*Data shown:*
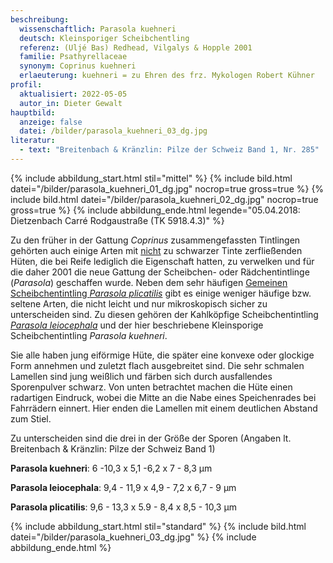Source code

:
 ```yaml
---
beschreibung:
  wissenschaftlich: Parasola kuehneri
  deutsch: Kleinsporiger Scheibchentling
  referenz: (Uljé Bas) Redhead, Vilgalys & Hopple 2001
  familie: Psathyrellaceae
  synonym: Coprinus kuehneri
  erlaeuterung: kuehneri = zu Ehren des frz. Mykologen Robert Kühner
profil:
  aktualisiert: 2022-05-05
  autor_in: Dieter Gewalt
hauptbild:
  anzeige: false
  datei: /bilder/parasola_kuehneri_03_dg.jpg
literatur:
  - text: "Breitenbach & Kränzlin: Pilze der Schweiz Band 1, Nr. 285"
---
```

{% include abbildung_start.html stil="mittel" %}
{% include bild.html datei="/bilder/parasola_kuehneri_01_dg.jpg" nocrop=true gross=true %}
{% include bild.html datei="/bilder/parasola_kuehneri_02_dg.jpg" nocrop=true gross=true %}
{% include abbildung_ende.html legende="05.04.2018: Dietzenbach Carré Rodgaustraße (TK 5918.4.3)" %}

Zu den früher in der Gattung *Coprinus* zusammengefassten Tintlingen gehörten auch einige Arten mit <ins>nicht</ins> zu schwarzer Tinte zerfließenden Hüten, die bei Reife lediglich die Eigenschaft hatten, zu verwelken und für die daher 2001 die neue Gattung der Scheibchen- oder Rädchentintlinge (*Parasola*) geschaffen wurde. Neben dem sehr häufigen [Gemeinen Scheibchentintling *Parasola plicatilis*](/pilze/parasola-plicatilis-gemeiner-scheibchentintling) gibt es einige weniger häufige bzw. seltene Arten, die nicht leicht und nur mikroskopisch sicher zu unterscheiden sind. Zu diesen gehören der Kahlköpfige Scheibchentintling *[Parasola leiocephala](/pilze/parasola-leiocephala-kahlköpfiger-scheibchentintling)* und der hier beschriebene Kleinsporige Scheibchentintling *Parasola kuehneri*.

Sie alle haben jung eiförmige Hüte, die später eine konvexe oder glockige Form annehmen und zuletzt flach ausgebreitet sind. Die sehr schmalen Lamellen sind jung weißlich und färben sich durch ausfallendes Sporenpulver schwarz. Von unten betrachtet machen die Hüte einen radartigen Eindruck, wobei die Mitte an die Nabe eines Speichenrades bei Fahrrädern einnert. Hier enden die Lamellen mit einem deutlichen Abstand zum Stiel.

Zu unterscheiden sind die drei in der Größe der Sporen (Angaben lt. Breitenbach & Kränzlin: Pilze der Schweiz Band 1)

**Parasola kuehneri**: 6 -10,3 x 5,1 -6,2 x 7 - 8,3 µm

**Parasola leiocephala**: 9,4 - 11,9 x 4,9 - 7,2 x 6,7 - 9 µm

**Parasola plicatilis**: 9,6 - 13,3 x 5.9 - 8,4 x 8,5 - 10,3 µm

{% include abbildung_start.html stil="standard" %}
{% include bild.html datei="/bilder/parasola_kuehneri_03_dg.jpg" %}
{% include abbildung_ende.html %}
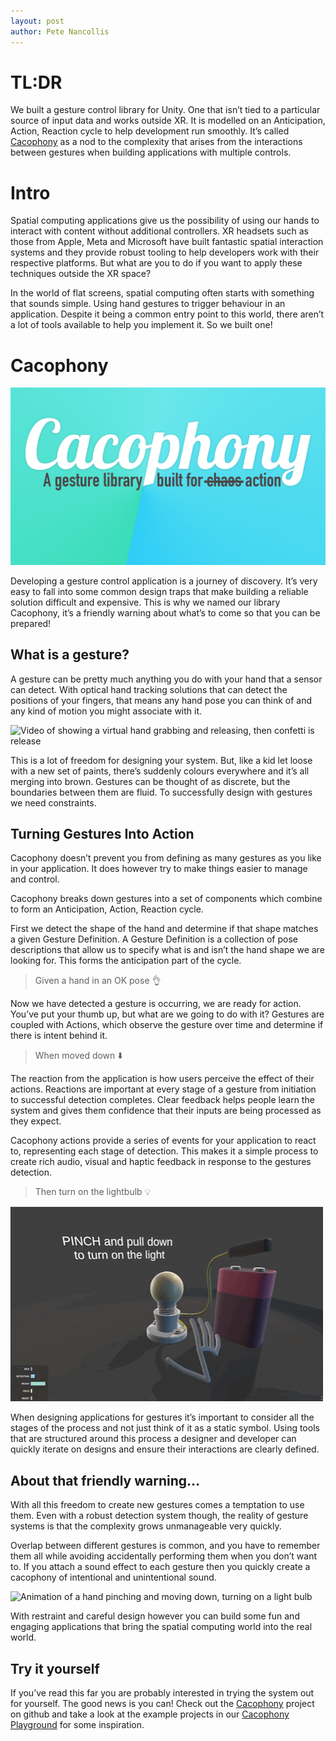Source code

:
 ```yaml
---
layout: post
author: Pete Nancollis
---
```


# TL:DR
We built a gesture control library for Unity. One that isn’t tied to a particular source of input data and works outside XR. It is modelled on an Anticipation, Action, Reaction cycle to help development run smoothly. It’s called [Cacophony](https://github.com/5of12/cacophony) as a nod to the complexity that arises from the interactions between gestures when building applications with multiple controls.

# Intro 
Spatial computing applications give us the possibility of using our hands to interact with content without additional controllers. XR headsets such as those from Apple, Meta and Microsoft have built fantastic spatial interaction systems and they provide robust tooling to help developers work with their respective platforms. But what are you to do if you want to apply these techniques outside the XR space?

In the world of flat screens, spatial computing often starts with something that sounds simple. Using hand gestures to trigger behaviour in an application. Despite it being a common entry point to this world, there aren’t a lot of tools available to help you implement it. So we built one!

# Cacophony

![Cacophony A gesture library build for action](/assets/Cacophony_banner.png "Cacophony banner")

Developing a gesture control application is a journey of discovery. It’s very easy to fall into some common design traps that make building a reliable solution difficult and expensive. This is why we named our library Cacophony, it’s a friendly warning about what’s to come so that you can be prepared!

## What is a gesture?
A gesture can be pretty much anything you do with your hand that a sensor can detect. With optical hand tracking solutions that can detect the positions of your fingers, that means any hand pose you can think of and any kind of motion you might associate with it. 

![Video of showing a virtual hand grabbing and releasing, then confetti is release](/assets/Grab-Release.gif "Grab Release gesture")

This is a lot of freedom for designing your system. But, like a kid let loose with a new set of paints, there’s suddenly colours everywhere and it’s all merging into brown. Gestures can be thought of as discrete, but the boundaries between them are fluid. To successfully design with gestures we need constraints.

## Turning Gestures Into Action 
Cacophony doesn’t prevent you from defining as many gestures as you like in your application. It does however try to make things easier to manage and control.

Cacophony breaks down gestures into a set of components which combine to form an Anticipation, Action, Reaction cycle. 

First we detect the shape of the hand and determine if that shape matches a given Gesture Definition. A Gesture Definition is a collection of pose descriptions that allow us to specify what is and isn’t the hand shape we are looking for. This forms the anticipation part of the cycle.

> Given a hand in an OK pose 👌

Now we have detected a gesture is occurring, we are ready for action. You’ve put your thumb up, but what are we going to do with it? Gestures are coupled with Actions, which observe the gesture over time and determine if there is intent behind it. 

> When moved down ⬇️

The reaction from the application is how users perceive the effect of their actions. Reactions are important at every stage of a gesture from initiation to successful detection completes. Clear feedback helps people learn the system and gives them confidence that their inputs are being processed as they expect. 

Cacophony actions provide a series of events for your application to react to, representing each stage of detection. This makes it a simple process to create rich audio, visual and haptic feedback in response to the gestures detection.

> Then turn on the lightbulb 💡

![Animation of a hand pinching and moving down, turning on a light bulb](/assets/Lightbulb.gif "Lightbulb animation")

When designing applications for gestures it’s important to consider all the stages of the process and not just think of it as a static symbol. Using tools that are structured around this process a designer and developer can quickly iterate on designs and ensure their interactions are clearly defined. 

## About that friendly warning…
With all this freedom to create new gestures comes a temptation to use them. Even with a robust detection system though, the reality of gesture systems is that the complexity grows unmanageable very quickly.

Overlap between different gestures is common, and you have to remember them all while avoiding accidentally performing them when you don’t want to. If you attach a sound effect to each gesture then you quickly create a cacophony of intentional and unintentional sound. 

![Animation of a hand pinching and moving down, turning on a light bulb](/assets/Cacophonous.gif "Cacophonous animation")

With restraint and careful design however you can build some fun and engaging applications that bring the spatial computing world into the real world.


## Try it yourself
If you’ve read this far you are probably interested in trying the system out for yourself. The good news is you can! Check out the [Cacophony](https://github.com/5of12/cacophony) project on github and take a look at the example projects in our [Cacophony Playground](https://github.com/5of12/Cacophony-Playground) for some inspiration.


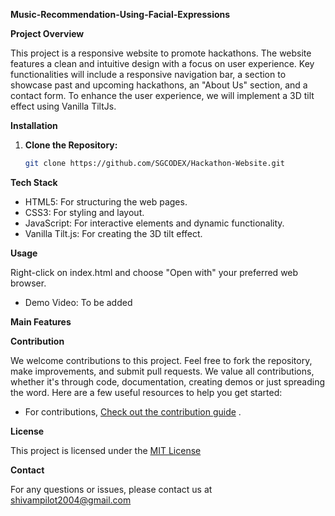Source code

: **Music-Recommendation-Using-Facial-Expressions**

**Project Overview**

This project is a responsive website to promote hackathons. The website features a clean and intuitive design with a focus on user experience. Key functionalities will include a responsive navigation bar, a section to showcase past and upcoming hackathons, an "About Us" section, and a contact form. To enhance the user experience, we will implement a 3D tilt effect using Vanilla TiltJs.

**Installation**

1.  **Clone the Repository:**
    ```bash
    git clone https://github.com/SGCODEX/Hackathon-Website.git
    ```

**Tech Stack**

- HTML5: For structuring the web pages.   
- CSS3: For styling and layout.   
- JavaScript: For interactive elements and dynamic functionality.
- Vanilla Tilt.js: For creating the 3D tilt effect.

**Usage**

Right-click on index.html and choose "Open with" your preferred web browser.

- Demo Video: To be added

**Main Features**

**Contribution**

We welcome contributions to this project. Feel free to fork the repository, make improvements, and submit pull requests.
We value all contributions, whether it's through code, documentation, creating demos or just spreading the word.
Here are a few useful resources to help you get started:
- For contributions, [Check out the contribution guide](https://github.com/SGCODEX/Hackathon-Website/blob/main/CONTRIBUTING.md) .

**License**

This project is licensed under the [MIT License](https://github.com/SGCODEX/Hackathon-Website/blob/main/LICENSE)

**Contact**

For any questions or issues, please contact us at shivampilot2004@gmail.com
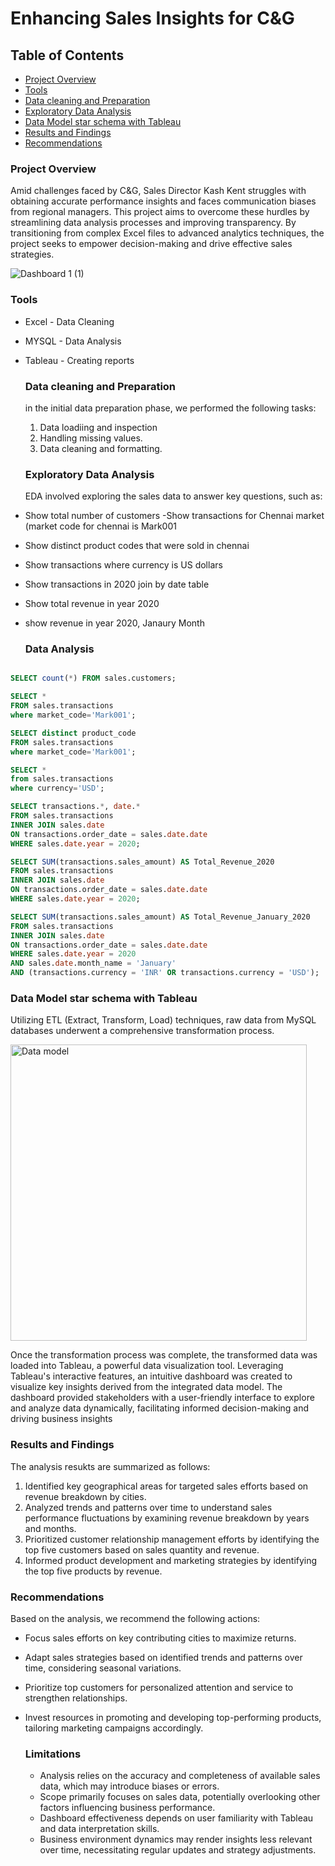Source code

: # Enhancing Sales Insights for C&G

## Table of Contents
- [Project Overview](#project-overview)
- [Tools](#tools)
- [Data cleaning and Preparation](#data-cleaning-and-preparation)
- [Exploratory Data Analysis](#exploratory-data-analysis)
- [Data Model star schema with Tableau](#data-model-star-schema-with-tableau)
- [Results and Findings](#results-and-findings)
- [Recommendations](#recommendations)

### Project Overview

Amid challenges faced by C&G, Sales Director Kash Kent struggles with obtaining accurate performance insights and faces communication biases from regional managers. This project aims to overcome these hurdles by streamlining data analysis processes and improving transparency. By transitioning from complex Excel files to advanced analytics techniques, the project seeks to empower decision-making and drive effective sales strategies.

![Dashboard 1 (1)](https://github.com/j7878/Sales-Analysis/assets/58298723/2034360c-a0d6-4eff-a7a0-a35c17e57fec)


### Tools

- Excel - Data Cleaning
- MYSQL - Data Analysis
- Tableau - Creating reports


  ### Data cleaning and Preparation

  in the initial data preparation phase, we performed the following tasks:
  1. Data loadiing and inspection
  2. Handling missing values.
  3. Data cleaning and formatting.
 
  ### Exploratory Data Analysis

  EDA involved exploring the sales data to answer key questions, such as:

 - Show total number of customers
  -Show transactions for Chennai market (market code for chennai is Mark001
  - Show distinct product codes that were sold in chennai
  - Show transactions where currency is US dollars
  - Show transactions in 2020 join by date table
  - Show total revenue in year 2020
  - show revenue in year 2020, Janaury Month


    ### Data Analysis

  ```sql
  
 SELECT count(*) FROM sales.customers;

SELECT *
 FROM sales.transactions
 where market_code='Mark001';

 SELECT distinct product_code 
 FROM sales.transactions
 where market_code='Mark001';

 SELECT *
 from sales.transactions
 where currency='USD';

SELECT transactions.*, date.*
FROM sales.transactions
INNER JOIN sales.date 
ON transactions.order_date = sales.date.date
WHERE sales.date.year = 2020;

SELECT SUM(transactions.sales_amount) AS Total_Revenue_2020
FROM sales.transactions
INNER JOIN sales.date 
ON transactions.order_date = sales.date.date
WHERE sales.date.year = 2020;

SELECT SUM(transactions.sales_amount) AS Total_Revenue_January_2020
FROM sales.transactions
INNER JOIN sales.date 
ON transactions.order_date = sales.date.date
WHERE sales.date.year = 2020
AND sales.date.month_name = 'January'
AND (transactions.currency = 'INR' OR transactions.currency = 'USD');

 ```

### Data Model star schema with Tableau

Utilizing ETL (Extract, Transform, Load) techniques, raw data from MySQL databases underwent a comprehensive transformation process. 

<img width="474" alt="Data model " src="https://github.com/j7878/Sales-Analysis/assets/58298723/5587b994-db41-4d7f-90ca-2848233fb1b0">

Once the transformation process was complete, the transformed data was loaded into Tableau, a powerful data visualization tool. Leveraging Tableau's interactive features, an intuitive dashboard was created to visualize key insights derived from the integrated data model. The dashboard provided stakeholders with a user-friendly interface to explore and analyze data dynamically, facilitating informed decision-making and driving business insights

### Results and Findings

The analysis resukts are summarized as follows:
1. Identified key geographical areas for targeted sales efforts based on revenue breakdown by cities.
2. Analyzed trends and patterns over time to understand sales performance fluctuations by examining revenue breakdown by years and months.
3. Prioritized customer relationship management efforts by identifying the top five customers based on sales quantity and revenue.
4. Informed product development and marketing strategies by identifying the top five products by revenue.

### Recommendations 

Based on the analysis, we recommend the following actions: 
- Focus sales efforts on key contributing cities to maximize returns.
- Adapt sales strategies based on identified trends and patterns over time, considering seasonal variations.
- Prioritize top customers for personalized attention and service to strengthen relationships.
- Invest resources in promoting and developing top-performing products, tailoring marketing campaigns accordingly.

  ### Limitations

  - Analysis relies on the accuracy and completeness of available sales data, which may introduce biases or errors.
  - Scope primarily focuses on sales data, potentially overlooking other factors influencing business performance.
  - Dashboard effectiveness depends on user familiarity with Tableau and data interpretation skills.
  - Business environment dynamics may render insights less relevant over time, necessitating regular updates and strategy adjustments.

*Aim of the task:*
Given the records above, reproduce precisely and only the lines between the line holding "A gesture library" and the line holding "Cacophony doesn’t prevent", inclusive.

*Exercise output:*
![Cacophony A gesture library build for action](/assets/Cacophony_banner.png "Cacophony banner")

Developing a gesture control application is a journey of discovery. It’s very easy to fall into some common design traps that make building a reliable solution difficult and expensive. This is why we named our library Cacophony, it’s a friendly warning about what’s to come so that you can be prepared!

## What is a gesture?
A gesture can be pretty much anything you do with your hand that a sensor can detect. With optical hand tracking solutions that can detect the positions of your fingers, that means any hand pose you can think of and any kind of motion you might associate with it. 

![Video of showing a virtual hand grabbing and releasing, then confetti is release](/assets/Grab-Release.gif "Grab Release gesture")

This is a lot of freedom for designing your system. But, like a kid let loose with a new set of paints, there’s suddenly colours everywhere and it’s all merging into brown. Gestures can be thought of as discrete, but the boundaries between them are fluid. To successfully design with gestures we need constraints.

## Turning Gestures Into Action 
Cacophony doesn’t prevent you from defining as many gestures as you like in your application. It does however try to make things easier to manage and control.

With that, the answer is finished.